Des outils diagnostiques efficaces sont essentiels pour le renseignement épidémique, la surveillance et les enquêtes. Des résultats cohérents, fiables et précis renforcent la confiance dans les résultats et les solutions. L’amélioration de l’efficacité des tests améliore la qualité des résultats. Malgré les mesures de sécurité strictes dans la manipulation du sang, les produits sanguins et plasmatiques restent sensibles aux maladies.19 Les laboratoires ont besoin de faire confiance à la sensibilité et à l’expérience cliniques pour minimiser ces risques.
Principaux attributs des outils et plateformes de diagnostic Roche :
- Évolutivité et intégration dans les flux de travail existants : réduit le besoin de nouveaux systèmes et permet au personnel de laboratoire de tirer parti de l’expertise existante, en minimisant la charge de travail et les besoins de formation.

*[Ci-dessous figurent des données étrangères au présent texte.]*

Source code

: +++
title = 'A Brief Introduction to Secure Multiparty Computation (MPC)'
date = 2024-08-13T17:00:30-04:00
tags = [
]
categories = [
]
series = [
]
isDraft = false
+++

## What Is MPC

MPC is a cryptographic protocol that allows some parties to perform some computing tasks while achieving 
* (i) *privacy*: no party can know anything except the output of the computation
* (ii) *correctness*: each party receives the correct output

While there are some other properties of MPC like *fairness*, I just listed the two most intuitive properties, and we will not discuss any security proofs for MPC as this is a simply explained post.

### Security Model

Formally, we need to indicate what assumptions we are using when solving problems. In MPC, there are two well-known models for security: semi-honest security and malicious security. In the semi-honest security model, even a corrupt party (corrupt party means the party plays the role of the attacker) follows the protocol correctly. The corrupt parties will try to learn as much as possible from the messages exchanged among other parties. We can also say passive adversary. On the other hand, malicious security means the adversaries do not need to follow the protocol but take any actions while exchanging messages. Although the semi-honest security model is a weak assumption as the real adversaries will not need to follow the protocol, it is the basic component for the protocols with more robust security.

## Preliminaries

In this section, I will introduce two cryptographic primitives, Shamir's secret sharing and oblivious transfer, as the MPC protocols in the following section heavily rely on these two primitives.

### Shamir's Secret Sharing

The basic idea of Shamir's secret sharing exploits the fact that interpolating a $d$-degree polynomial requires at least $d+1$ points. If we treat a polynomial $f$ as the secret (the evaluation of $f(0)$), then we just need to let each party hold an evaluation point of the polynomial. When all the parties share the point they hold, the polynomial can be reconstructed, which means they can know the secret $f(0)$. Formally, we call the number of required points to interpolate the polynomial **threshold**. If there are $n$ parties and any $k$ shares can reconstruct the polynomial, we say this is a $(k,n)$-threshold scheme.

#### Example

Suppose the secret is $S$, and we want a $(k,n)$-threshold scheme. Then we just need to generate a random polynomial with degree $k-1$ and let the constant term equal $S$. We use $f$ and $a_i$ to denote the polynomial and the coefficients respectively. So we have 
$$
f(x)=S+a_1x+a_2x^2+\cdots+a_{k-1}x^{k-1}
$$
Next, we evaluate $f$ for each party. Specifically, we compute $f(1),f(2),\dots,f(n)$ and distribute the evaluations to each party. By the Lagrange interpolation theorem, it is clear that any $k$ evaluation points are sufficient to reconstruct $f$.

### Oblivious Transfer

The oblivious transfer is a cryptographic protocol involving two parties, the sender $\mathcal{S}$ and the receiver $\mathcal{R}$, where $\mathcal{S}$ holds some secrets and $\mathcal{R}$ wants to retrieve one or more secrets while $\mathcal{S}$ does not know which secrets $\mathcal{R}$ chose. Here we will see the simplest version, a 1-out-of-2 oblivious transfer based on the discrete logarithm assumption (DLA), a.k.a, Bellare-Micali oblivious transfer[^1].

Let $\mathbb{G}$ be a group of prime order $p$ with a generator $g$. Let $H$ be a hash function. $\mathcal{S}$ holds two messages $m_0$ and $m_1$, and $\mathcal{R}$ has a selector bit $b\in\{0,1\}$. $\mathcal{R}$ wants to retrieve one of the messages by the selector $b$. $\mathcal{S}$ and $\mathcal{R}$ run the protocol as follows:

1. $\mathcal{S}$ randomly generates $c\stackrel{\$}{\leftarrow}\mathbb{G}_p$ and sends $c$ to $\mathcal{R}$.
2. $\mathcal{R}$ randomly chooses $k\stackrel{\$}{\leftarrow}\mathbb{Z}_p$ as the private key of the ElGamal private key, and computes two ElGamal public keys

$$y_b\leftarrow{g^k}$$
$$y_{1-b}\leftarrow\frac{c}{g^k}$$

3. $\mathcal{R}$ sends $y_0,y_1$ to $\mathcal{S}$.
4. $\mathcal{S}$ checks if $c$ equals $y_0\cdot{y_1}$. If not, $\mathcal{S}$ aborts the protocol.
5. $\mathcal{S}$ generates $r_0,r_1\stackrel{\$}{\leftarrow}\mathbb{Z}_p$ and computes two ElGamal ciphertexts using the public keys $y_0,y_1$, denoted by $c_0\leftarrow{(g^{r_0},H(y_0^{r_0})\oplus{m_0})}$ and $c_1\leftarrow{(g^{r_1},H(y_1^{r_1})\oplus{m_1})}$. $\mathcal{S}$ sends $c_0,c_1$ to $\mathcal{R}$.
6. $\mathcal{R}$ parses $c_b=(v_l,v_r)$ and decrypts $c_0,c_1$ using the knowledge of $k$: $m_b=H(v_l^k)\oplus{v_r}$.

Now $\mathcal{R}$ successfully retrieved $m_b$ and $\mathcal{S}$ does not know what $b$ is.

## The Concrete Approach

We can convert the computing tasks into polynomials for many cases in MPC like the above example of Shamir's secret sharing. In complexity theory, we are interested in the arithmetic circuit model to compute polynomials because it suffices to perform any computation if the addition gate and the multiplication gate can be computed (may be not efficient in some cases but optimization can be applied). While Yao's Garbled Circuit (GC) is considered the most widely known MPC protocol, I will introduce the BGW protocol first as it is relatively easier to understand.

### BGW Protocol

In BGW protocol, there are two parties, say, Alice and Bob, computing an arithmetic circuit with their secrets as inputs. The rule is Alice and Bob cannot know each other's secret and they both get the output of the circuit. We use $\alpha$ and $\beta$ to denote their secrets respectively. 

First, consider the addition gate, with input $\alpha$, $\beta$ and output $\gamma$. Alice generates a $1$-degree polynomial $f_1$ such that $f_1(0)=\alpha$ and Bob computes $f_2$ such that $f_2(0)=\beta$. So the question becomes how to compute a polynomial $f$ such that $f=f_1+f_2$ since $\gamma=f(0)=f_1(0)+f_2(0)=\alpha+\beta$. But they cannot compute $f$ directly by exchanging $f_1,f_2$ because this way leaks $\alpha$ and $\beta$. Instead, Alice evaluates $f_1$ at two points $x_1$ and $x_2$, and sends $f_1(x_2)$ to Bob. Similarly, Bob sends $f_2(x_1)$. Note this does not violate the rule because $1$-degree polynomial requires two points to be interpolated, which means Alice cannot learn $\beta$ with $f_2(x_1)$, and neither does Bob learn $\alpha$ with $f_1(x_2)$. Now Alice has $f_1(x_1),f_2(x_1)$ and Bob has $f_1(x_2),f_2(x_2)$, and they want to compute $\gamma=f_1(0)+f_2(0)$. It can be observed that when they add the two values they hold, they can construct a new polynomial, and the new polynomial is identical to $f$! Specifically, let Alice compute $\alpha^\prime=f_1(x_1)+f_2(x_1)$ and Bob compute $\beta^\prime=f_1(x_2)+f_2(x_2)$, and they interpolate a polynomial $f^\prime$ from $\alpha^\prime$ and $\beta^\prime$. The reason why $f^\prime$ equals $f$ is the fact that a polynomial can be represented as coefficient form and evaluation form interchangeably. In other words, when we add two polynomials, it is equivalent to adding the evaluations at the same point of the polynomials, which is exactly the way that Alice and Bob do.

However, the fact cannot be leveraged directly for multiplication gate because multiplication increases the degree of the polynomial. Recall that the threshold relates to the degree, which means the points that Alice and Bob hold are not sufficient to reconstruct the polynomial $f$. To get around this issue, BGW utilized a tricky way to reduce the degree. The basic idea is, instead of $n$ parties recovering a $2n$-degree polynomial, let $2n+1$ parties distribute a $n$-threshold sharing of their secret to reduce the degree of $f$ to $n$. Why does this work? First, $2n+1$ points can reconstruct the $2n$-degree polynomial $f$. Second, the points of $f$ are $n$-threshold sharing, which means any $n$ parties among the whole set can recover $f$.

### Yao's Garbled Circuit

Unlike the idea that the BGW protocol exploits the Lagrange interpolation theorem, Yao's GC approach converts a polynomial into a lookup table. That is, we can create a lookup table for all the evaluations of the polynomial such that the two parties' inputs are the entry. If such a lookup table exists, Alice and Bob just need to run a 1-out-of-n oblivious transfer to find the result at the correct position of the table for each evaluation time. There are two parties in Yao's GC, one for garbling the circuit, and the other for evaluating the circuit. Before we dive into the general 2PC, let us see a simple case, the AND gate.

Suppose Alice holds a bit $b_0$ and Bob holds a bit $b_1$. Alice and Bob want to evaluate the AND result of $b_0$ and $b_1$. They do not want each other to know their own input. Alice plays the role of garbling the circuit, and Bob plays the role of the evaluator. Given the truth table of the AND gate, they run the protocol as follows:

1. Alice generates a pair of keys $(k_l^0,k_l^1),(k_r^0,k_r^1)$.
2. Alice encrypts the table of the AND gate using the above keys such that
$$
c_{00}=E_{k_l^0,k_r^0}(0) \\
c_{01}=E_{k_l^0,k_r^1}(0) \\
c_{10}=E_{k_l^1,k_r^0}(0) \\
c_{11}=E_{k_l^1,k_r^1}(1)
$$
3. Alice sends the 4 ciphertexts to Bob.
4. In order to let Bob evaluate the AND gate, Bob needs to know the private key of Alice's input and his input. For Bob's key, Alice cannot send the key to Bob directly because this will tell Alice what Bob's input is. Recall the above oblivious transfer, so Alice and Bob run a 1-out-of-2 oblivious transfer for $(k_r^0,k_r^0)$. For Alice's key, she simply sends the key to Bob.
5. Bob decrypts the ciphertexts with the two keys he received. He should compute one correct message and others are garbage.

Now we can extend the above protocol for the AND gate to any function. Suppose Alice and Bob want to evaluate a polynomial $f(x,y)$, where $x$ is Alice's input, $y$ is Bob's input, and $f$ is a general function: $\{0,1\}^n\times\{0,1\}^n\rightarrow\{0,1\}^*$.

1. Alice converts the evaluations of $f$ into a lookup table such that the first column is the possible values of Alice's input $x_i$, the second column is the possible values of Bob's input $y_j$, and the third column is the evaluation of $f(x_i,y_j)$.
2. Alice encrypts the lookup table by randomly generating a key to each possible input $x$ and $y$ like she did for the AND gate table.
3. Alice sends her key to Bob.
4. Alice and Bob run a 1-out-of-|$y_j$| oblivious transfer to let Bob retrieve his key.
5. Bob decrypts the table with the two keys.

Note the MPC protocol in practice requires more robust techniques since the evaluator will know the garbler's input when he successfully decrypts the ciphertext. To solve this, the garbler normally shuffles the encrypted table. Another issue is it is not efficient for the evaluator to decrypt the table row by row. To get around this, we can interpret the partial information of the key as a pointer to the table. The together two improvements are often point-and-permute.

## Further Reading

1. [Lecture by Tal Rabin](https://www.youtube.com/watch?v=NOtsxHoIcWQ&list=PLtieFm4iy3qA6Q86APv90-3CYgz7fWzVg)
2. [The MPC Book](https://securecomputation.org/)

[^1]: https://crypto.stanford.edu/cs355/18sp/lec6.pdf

- Une gamme complète de tests : couvre un large éventail de maladies, y compris Zika, le VNO, Chagas, la dengue et le chikungunya, offrant une détection et une préparation plus larges aux épidémies.
- Automatisation avancée : limite les erreurs humaines et garantit des résultats de tests standardisés, validés et fiables, ce qui conduit à une plus grande confiance dans la prise de décision clinique.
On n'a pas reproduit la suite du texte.